Седая дама была Прасковья Семеновна Волошенко, сестра жены Короленко. Это была настоящая революционерка и социалистка. По материалам «Народной Воли» известно ее имя, она была очень молодой народоволькой, была в Сибири, отбывала поселение, пройдя пешком Сибирь, потеряла малютку-девочку при трагических обстоятельствах. Во время проезда Николая в Японию, ссыльные должны были идти зарегистрироваться, там их задержали, ребенок остался на минутку в избе и погиб в огне. Может быть, это не абсолютно точно, но об этом я не могу даже писать, потому что после сама пережила тяжелую трагедию матери…

Прасковья Семеновна была совершенно белая волосами и молодая лицом.

В 1924 году в «Былом» №-, выходящем в Советской России, есть ее статья об описании дела покушения на Трепова.

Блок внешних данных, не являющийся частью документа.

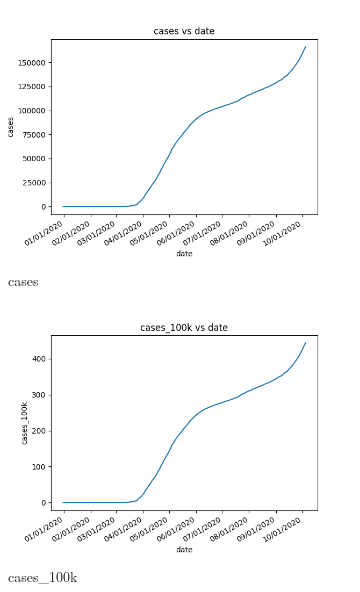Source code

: \begin{figure}[h]
    \centering
    \begin{subfigure}[b]{0.24\linewidth}
        \includegraphics[width=\linewidth]{../figs/cases.png}
        \caption{cases}
    \end{subfigure}
    \begin{subfigure}[b]{0.24\linewidth}
        \includegraphics[width=\linewidth]{../figs/cases_100k.png}
        \caption{cases\_100k}
    \end{subfigure}
    \begin{subfigure}[b]{0.24\linewidth}

\end{subfigure}
\end{figure}
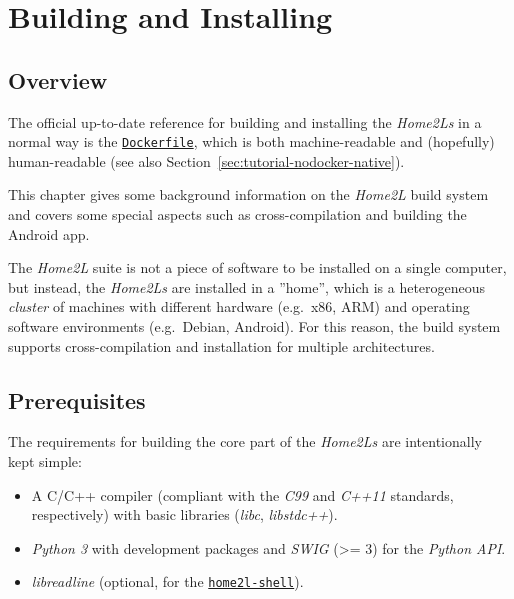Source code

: \documentclass[12pt,english,parskip=half,headheight=19pt]{scrreprt}
\newcommand{\idx}[1]{#1\index{#1}}
\newcommand{\reftool}[1]{\hyperref[tool:#1]{\texttt{\idx{#1}}}}
\newcommand{\refsrc}[1]{\href{#1}{\texttt{#1}}}     %
\begin{document}
%
\chapter{Building and Installing}
\label{ch:installing}
%




\section{Overview}
\label{sec:installing-intro}


The official up-to-date reference for building and installing the \textit{Home2Ls} in a normal way is the \refsrc{Dockerfile}, which is both machine-readable and (hopefully) human-readable (see also Section~\ref{sec:tutorial-nodocker-native}).

This chapter gives some background information on the \textit{Home2L} build system and covers some special aspects such as cross-compilation and building the Android app.

The \textit{Home2L} suite is not a piece of software to be installed on a single computer, but instead, the \textit{Home2Ls} are installed in a ''home'', which is a heterogeneous \textit{cluster} of machines with different hardware (e.g.~x86, ARM) and operating software environments (e.g.~Debian, Android).
For this reason, the build system supports cross-compilation and installation for multiple architectures.





\section{Prerequisites}
\label{sec:installing-prerequisites}


The requirements for building the core part of the \textit{Home2Ls} are intentionally kept simple:

\begin{itemize}
\item
  A C/C++ compiler (compliant with the \textit{C99} and \textit{C++11} standards, respectively)
  with basic libraries (\textit{libc}, \textit{libstdc++}).
\item
  \textit{Python 3} with development packages and \textit{SWIG}
  (\textgreater{}= 3) for the \textit{Python API}.
\item
  \textit{libreadline} (optional, for the \reftool{home2l-shell}).
\end{itemize}
\end{document}
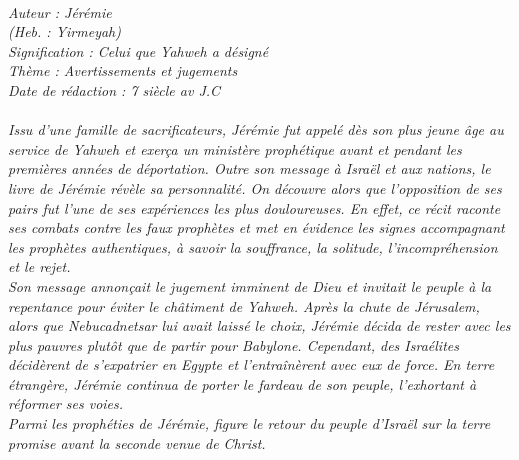\BFont
\noindent\hrulefill
{\footnotesize
\textit{
\bigskip
{\centering{}
\\Auteur : Jérémie
\\(Heb. : Yirmeyah)
\\Signification : Celui que Yahweh a désigné
\\Thème : Avertissements et jugements
\\Date de rédaction : 7 siècle av J.C\\}
}
\textit{
\\Issu d'une famille de sacrificateurs, Jérémie fut appelé dès son plus jeune âge au service de Yahweh et exerça un ministère prophétique avant et pendant les premières années de déportation. Outre son message à Israël et aux nations, le livre de Jérémie révèle sa personnalité. On découvre alors que l'opposition de ses pairs fut l'une de ses expériences les plus douloureuses. En effet, ce récit raconte ses combats contre les faux prophètes et met en évidence les signes accompagnant les prophètes authentiques, à savoir la souffrance, la solitude, l'incompréhension et le rejet.
\\Son message annonçait le jugement imminent de Dieu et invitait le peuple à la repentance pour éviter le châtiment de Yahweh. Après la chute de Jérusalem, alors que Nebucadnetsar lui avait laissé le choix, Jérémie décida de rester avec les plus pauvres plutôt que de partir pour Babylone. Cependant, des Israélites décidèrent de s'expatrier en Egypte et l'entraînèrent avec eux de force. En terre étrangère, Jérémie continua de porter le fardeau de son peuple, l'exhortant à réformer ses voies. 
\\Parmi les prophéties de Jérémie, figure le retour du peuple d'Israël sur la terre promise avant la seconde venue de Christ.\bigskip
}
}
\par\nobreak\noindent\hrulefill
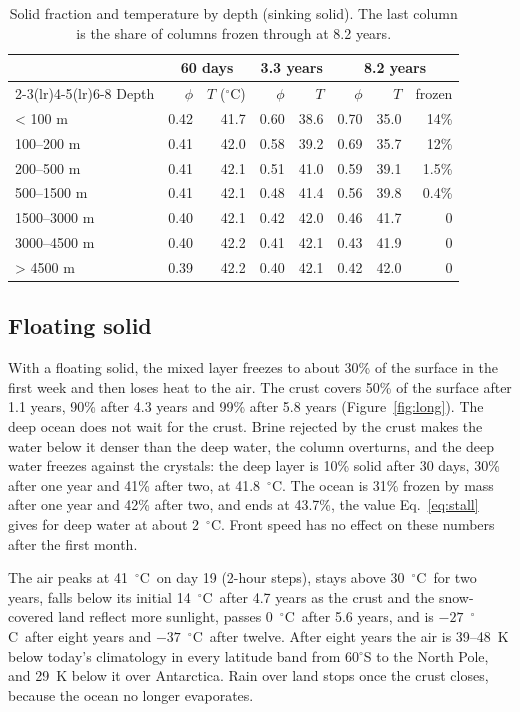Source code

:\documentclass[11pt,a4paper]{article}
\newcommand{\degC}{$^{\circ}$C}
\newcommand{\degree}{$^{\circ}$}
\begin{document}
\begin{table}[htbp]
\centering\small
\caption{Solid fraction and temperature by depth (sinking solid). The last column is the share of columns frozen through at 8.2 years.}
\label{tab:depth}
\begin{tabular}{lrrrrrrr}
\toprule
& \multicolumn{2}{c}{60 days} & \multicolumn{2}{c}{3.3 years} & \multicolumn{3}{c}{8.2 years} \\
\cmidrule(lr){2-3}\cmidrule(lr){4-5}\cmidrule(lr){6-8}
Depth & $\phi$ & $T$ (\degC) & $\phi$ & $T$ & $\phi$ & $T$ & frozen \\
\midrule
< 100 m & 0.42 & 41.7 & 0.60 & 38.6 & 0.70 & 35.0 & 14\% \\
100--200 m & 0.41 & 42.0 & 0.58 & 39.2 & 0.69 & 35.7 & 12\% \\
200--500 m & 0.41 & 42.1 & 0.51 & 41.0 & 0.59 & 39.1 & 1.5\% \\
500--1500 m & 0.41 & 42.1 & 0.48 & 41.4 & 0.56 & 39.8 & 0.4\% \\
1500--3000 m & 0.40 & 42.1 & 0.42 & 42.0 & 0.46 & 41.7 & 0 \\
3000--4500 m & 0.40 & 42.2 & 0.41 & 42.1 & 0.43 & 41.9 & 0 \\
> 4500 m & 0.39 & 42.2 & 0.40 & 42.1 & 0.42 & 42.0 & 0 \\
\bottomrule
\end{tabular}
\end{table}

\subsection{Floating solid}
\label{sec:floats}

With a floating solid, the mixed layer freezes to about 30\% of the surface in the first week and then loses heat to the air. The crust covers 50\% of the surface after 1.1 years, 90\% after 4.3 years and 99\% after 5.8 years (Figure~\ref{fig:long}). The deep ocean does not wait for the crust. Brine rejected by the crust makes the water below it denser than the deep water, the column overturns, and the deep water freezes against the crystals: the deep layer is 10\% solid after 30 days, 30\% after one year and 41\% after two, at 41.8~\degC. The ocean is 31\% frozen by mass after one year and 42\% after two, and ends at 43.7\%, the value Eq.~\eqref{eq:stall} gives for deep water at about 2~\degC. Front speed has no effect on these numbers after the first month.

The air peaks at 41~\degC\ on day 19 (2-hour steps), stays above 30~\degC\ for two years, falls below its initial 14~\degC\ after 4.7 years as the crust and the snow-covered land reflect more sunlight, passes 0~\degC\ after 5.6 years, and is $-27$~\degC\ after eight years and $-37$~\degC\ after twelve. After eight years the air is 39--48~K below today's climatology in every latitude band from 60\degree S to the North Pole, and 29~K below it over Antarctica. Rain over land stops once the crust closes, because the ocean no longer evaporates.
\end{document}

Первый раз я ее увидела в окне, когда она замахала мне рукой и спросила – кто я. Я назвалась. И потом спросила в свою очередь.

- Кто же вы?

- «Да я - Семенова».

– «Ну, а партии?»

- «Да, я не знаю – кто я» - ответила она мне.

- «Но вы особенная…»

- «Чем?»


- «А вы седая»

- «Да, это ведь от старости со всеми бывает» - и она засмеялась мне очень мило.

Мне было ужасно стыдно за свои бестактные вопросы.

Через неделю я брала ванну в больнице по предписанию врача, так как долгое время не спала. Когда я сидела в ванне, то вдруг у скважины замка обыкновенной двери кто-то зацарапал; я испугалась, думая, что кто-то подсматривал, но неожиданно последовал голос: «Не бойтесь, это – Семенова, а кто в ванне?». Отвечаю: «что это та, которая с вами разговаривала в окно» и от стыда прячусь в ванну.

- «Ну, подымите голову, я хочу посмотреть какая вы, а то я все тут одна».

- «Хорошо, я сейчас скорее оденусь и раньше времени приду к дырочке». Оделась, показалась в дырочку, потом стала на колени и увидела высокую женщину с подвязанной рукой, бледную с очень тонкими чертами лица и совершенно прозрачную. У меня что-то сжало в горле, вот она какая… действительно особая: одно голое страдание и какая осанка.

- «Я к вам приду» - говорю я ей, - «еще раз, обязательно, и принесу газеты».

Но ванны больше мне не пришлось брать и снести газеты также не удалось, свидания оборвались, но я все-таки пришла, как обещала.

Летом были колоссальные аресты, тюрьма была набита битком - много медичек с.-р. попало, оставшихся заниматься летом перед государственными экзаменами. В тюрьме освободили от уголовных две общих камеры и там было полно курсисток и работниц с фабрики. Весь Выборский с.д. (большевики) район сел с адресами. Передач несли горы. Однажды был и день свиданий и зубной врач принимал. Надзирательницы разрывались.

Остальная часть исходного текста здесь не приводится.